Where a line holds the word "אליו", copy that line from the data below.

[Dataset entries]
★ ★ ★

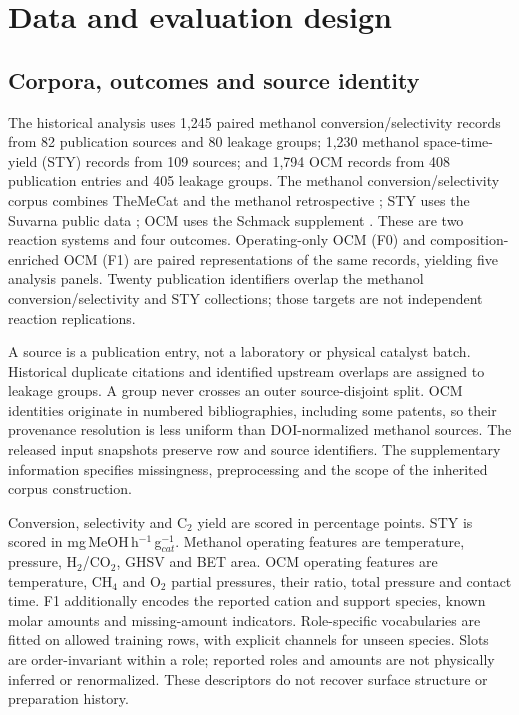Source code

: \documentclass[11pt]{article}
\newcommand{\styunit}{mg\,MeOH\,h$^{-1}$\,g$_{cat}^{-1}$}
\begin{document}
\section{Data and evaluation design}
\subsection{Corpora, outcomes and source identity}
The historical analysis uses 1,245 paired methanol conversion/selectivity records from 82 publication sources and 80 leakage groups; 1,230 methanol space-time-yield (STY) records from 109 sources; and 1,794 OCM records from 408 publication entries and 405 leakage groups. The methanol conversion/selectivity corpus combines TheMeCat and the methanol retrospective \cite{toldy,yan}; STY uses the Suvarna public data \cite{suvarna}; OCM uses the Schmack supplement \cite{schmack}. These are two reaction systems and four outcomes. Operating-only OCM (F0) and composition-enriched OCM (F1) are paired representations of the same records, yielding five analysis panels. Twenty publication identifiers overlap the methanol conversion/selectivity and STY collections; those targets are not independent reaction replications.

A source is a publication entry, not a laboratory or physical catalyst batch. Historical duplicate citations and identified upstream overlaps are assigned to leakage groups. A group never crosses an outer source-disjoint split. OCM identities originate in numbered bibliographies, including some patents, so their provenance resolution is less uniform than DOI-normalized methanol sources. The released input snapshots preserve row and source identifiers. The supplementary information specifies missingness, preprocessing and the scope of the inherited corpus construction.

Conversion, selectivity and C$_2$ yield are scored in percentage points. STY is scored in \styunit. Methanol operating features are temperature, pressure, H$_2$/CO$_2$, GHSV and BET area. OCM operating features are temperature, CH$_4$ and O$_2$ partial pressures, their ratio, total pressure and contact time. F1 additionally encodes the reported cation and support species, known molar amounts and missing-amount indicators. Role-specific vocabularies are fitted on allowed training rows, with explicit channels for unseen species. Slots are order-invariant within a role; reported roles and amounts are not physically inferred or renormalized. These descriptors do not recover surface structure or preparation history.
\end{document}
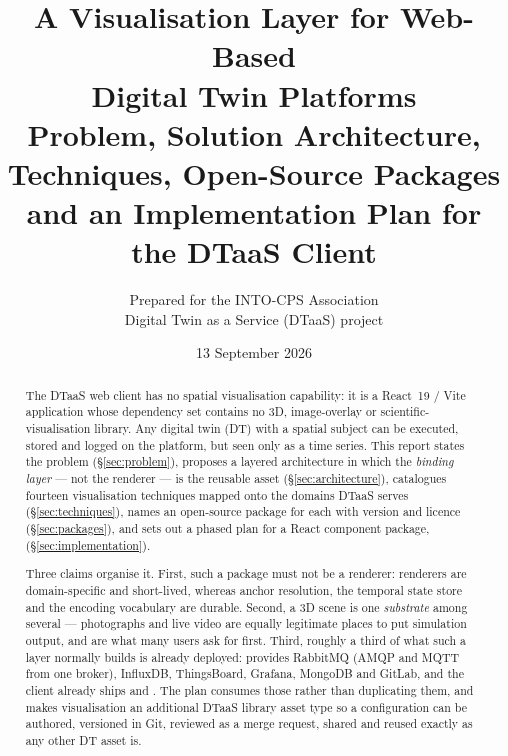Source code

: \documentclass[11pt,a4paper]{article}
\title{\bfseries A Visualisation Layer for Web-Based\\ Digital Twin Platforms\\[0.3em]
\large Problem, Solution Architecture, Techniques, Open-Source Packages\\
and an Implementation Plan for the DTaaS Client}
\author{Prepared for the INTO-CPS Association \\ Digital Twin as a Service (DTaaS) project}
\date{13 September 2026}
\begin{document}
\maketitle
\thispagestyle{fancy}

\begin{abstract}
\noindent
The DTaaS web client has no spatial visualisation capability: it is a React~19 / Vite
application whose dependency set contains no 3D, image-overlay or
scientific-visualisation library. Any digital twin (DT) with a spatial subject can be
executed, stored and logged on the platform, but seen only as a time series. This report
states the problem (\S\ref{sec:problem}), proposes a layered architecture in which the
\emph{binding layer} --- not the renderer --- is the reusable asset
(\S\ref{sec:architecture}), catalogues fourteen visualisation techniques mapped onto the
domains DTaaS serves (\S\ref{sec:techniques}), names an open-source package for each with
version and licence (\S\ref{sec:packages}), and sets out a phased plan for a React
component package,  (\S\ref{sec:implementation}).

Three claims organise it. First, such a package must not be a renderer: renderers are
domain-specific and short-lived, whereas anchor resolution, the temporal state store and
the encoding vocabulary are durable. Second, a 3D scene is one \emph{substrate} among
several --- photographs and live video are equally legitimate places to put simulation
output, and are what many users ask for first. Third, roughly a third of what such a
layer normally builds is already deployed:  provides RabbitMQ (AMQP
and MQTT from one broker), InfluxDB, ThingsBoard, Grafana, MongoDB and GitLab, and the
client already ships  and . The plan consumes
those rather than duplicating them, and makes visualisation an additional DTaaS library
asset type so a configuration can be authored, versioned in Git, reviewed as a merge
request, shared and reused exactly as any other DT asset is.
\end{abstract}










\appendix




\end{document}
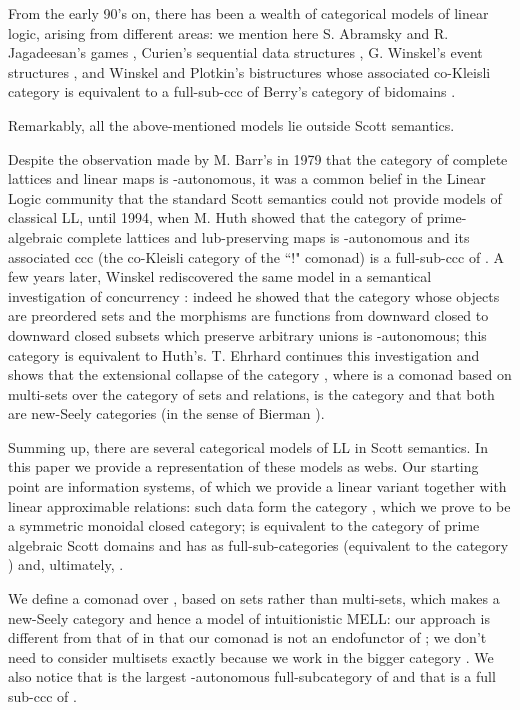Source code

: \documentclass[copyright,creativecommons]{eptcs}
\begin{document}
From the early 90's on, there has been a wealth of categorical models of linear logic, arising from different areas: we mention here S. Abramsky and R. Jagadeesan's games \cite{Abramsky92}, Curien's sequential data structures \cite{Curien94}, G. Winskel's event structures \cite{Winskel88, Zhang92}, and Winskel and Plotkin's bistructures \cite{Winskel94} whose associated co-Kleisli category is equivalent to a full-sub-ccc of Berry's category of bidomains \cite{Berry79}.

Remarkably, all the above-mentioned models lie outside Scott semantics. 

Despite the observation made by M. Barr's in 1979 \cite{Barr79} that the category of complete lattices and linear maps is -autonomous, it was a common belief in the Linear Logic community that the standard Scott semantics could not provide models of classical LL, until 1994, when M. Huth showed \cite{Huth94} that the category  of prime-algebraic complete lattices and lub-preserving maps is -autonomous and its associated ccc  (the co-Kleisli category of the ``!" comonad) is a full-sub-ccc of . A few years later, Winskel rediscovered the same model in a semantical investigation of concurrency \cite{Winskel99,Winskel04}: indeed he showed that the category  whose objects are preordered sets and the morphisms are functions from  downward closed to downward closed subsets which preserve arbitrary unions is -autonomous; this category is equivalent to Huth's. T. Ehrhard \cite{Ehrhard09} continues this investigation and shows that the extensional collapse of the category , where  is a comonad based on multi-sets over the category  of sets and relations, is the category  and that both are new-Seely categories (in the sense of Bierman \cite{Bierman95}).

Summing up, there are several categorical models of LL in Scott semantics. In this paper we provide a representation of these models as webs. Our starting point are information systems, of which we provide a linear variant together with linear approximable relations: such data form the category , which we prove to be a symmetric monoidal closed category;  is equivalent to the category  of prime algebraic Scott domains and has as full-sub-categories  (equivalent to the category ) and, ultimately, .

We define a comonad  over , based on sets rather than multi-sets, which makes  a new-Seely category and hence a model of intuitionistic MELL: our approach is different from that of \cite{Ehrhard09} in that our comonad is not an endofunctor of ; we don't need to consider multisets exactly because we work in the bigger category . We also notice that  is the largest -autonomous full-subcategory of  and that  is a full sub-ccc of .
\end{document}

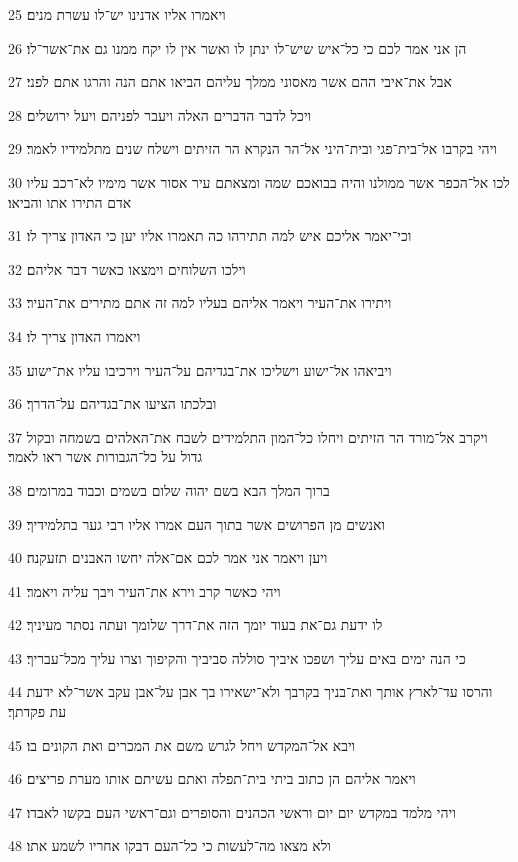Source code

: \par 25 ויאמרו אליו אדנינו יש־לו עשרת מנים׃
\par 26 הן אני אמר לכם כי כל־איש שיש־לו ינתן לו ואשר אין לו יקח ממנו גם את־אשר־לו׃
\par 27 אבל את־איבי ההם אשר מאסוני ממלך עליהם הביאו אתם הנה והרגו אתם לפני׃
\par 28 ויכל לדבר הדברים האלה ויעבר לפניהם ויעל ירושלים׃
\par 29 ויהי בקרבו אל־בית־פגי ובית־היני אל־הר הנקרא הר הזיתים וישלח שנים מתלמידיו לאמר׃
\par 30 לכו אל־הכפר אשר ממולנו והיה בבואכם שמה ומצאתם עיר אסור אשר מימיו לא־רכב עליו אדם התירו אתו והביאו׃
\par 31 וכי־יאמר אליכם איש למה תתירהו כה תאמרו אליו יען כי האדון צריך לו׃
\par 32 וילכו השלוחים וימצאו כאשר דבר אליהם׃
\par 33 ויתירו את־העיר ויאמר אליהם בעליו למה זה אתם מתירים את־העיר׃
\par 34 ויאמרו האדון צריך לו׃
\par 35 ויביאהו אל־ישוע וישליכו את־בגדיהם על־העיר וירכיבו עליו את־ישוע׃
\par 36 ובלכתו הציעו את־בגדיהם על־הדרך׃
\par 37 ויקרב אל־מורד הר הזיתים ויחלו כל־המון התלמידים לשבח את־האלהים בשמחה ובקול גדול על כל־הגבורות אשר ראו לאמר׃
\par 38 ברוך המלך הבא בשם יהוה שלום בשמים וכבוד במרומים׃
\par 39 ואנשים מן הפרושים אשר בתוך העם אמרו אליו רבי גער בתלמידיך׃
\par 40 ויען ויאמר אני אמר לכם אם־אלה יחשו האבנים תזעקנה׃
\par 41 ויהי כאשר קרב וירא את־העיר ויבך עליה ויאמר׃
\par 42 לו ידעת גם־את בעוד יומך הזה את־דרך שלומך ועתה נסתר מעיניך׃
\par 43 כי הנה ימים באים עליך ושפכו איביך סוללה סביביך והקיפוך וצרו עליך מכל־עבריך׃
\par 44 והרסו עד־לארץ אותך ואת־בניך בקרבך ולא־ישאירו בך אבן על־אבן עקב אשר־לא ידעת עת פקדתך׃
\par 45 ויבא אל־המקדש ויחל לגרש משם את המכרים ואת הקונים בו׃
\par 46 ויאמר אליהם הן כתוב ביתי בית־תפלה ואתם עשיתם אותו מערת פריצים׃
\par 47 ויהי מלמד במקדש יום יום וראשי הכהנים והסופרים וגם־ראשי העם בקשו לאבדו׃
\par 48 ולא מצאו מה־לעשות כי כל־העם דבקו אחריו לשמע אתו׃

★ ★ ★

* _Written response_
: \par 25 ויאמרו אליו אדנינו יש־לו עשרת מנים׃
\par 31 וכי־יאמר אליכם איש למה תתירהו כה תאמרו אליו יען כי האדון צריך לו׃
\par 39 ואנשים מן הפרושים אשר בתוך העם אמרו אליו רבי גער בתלמידיך׃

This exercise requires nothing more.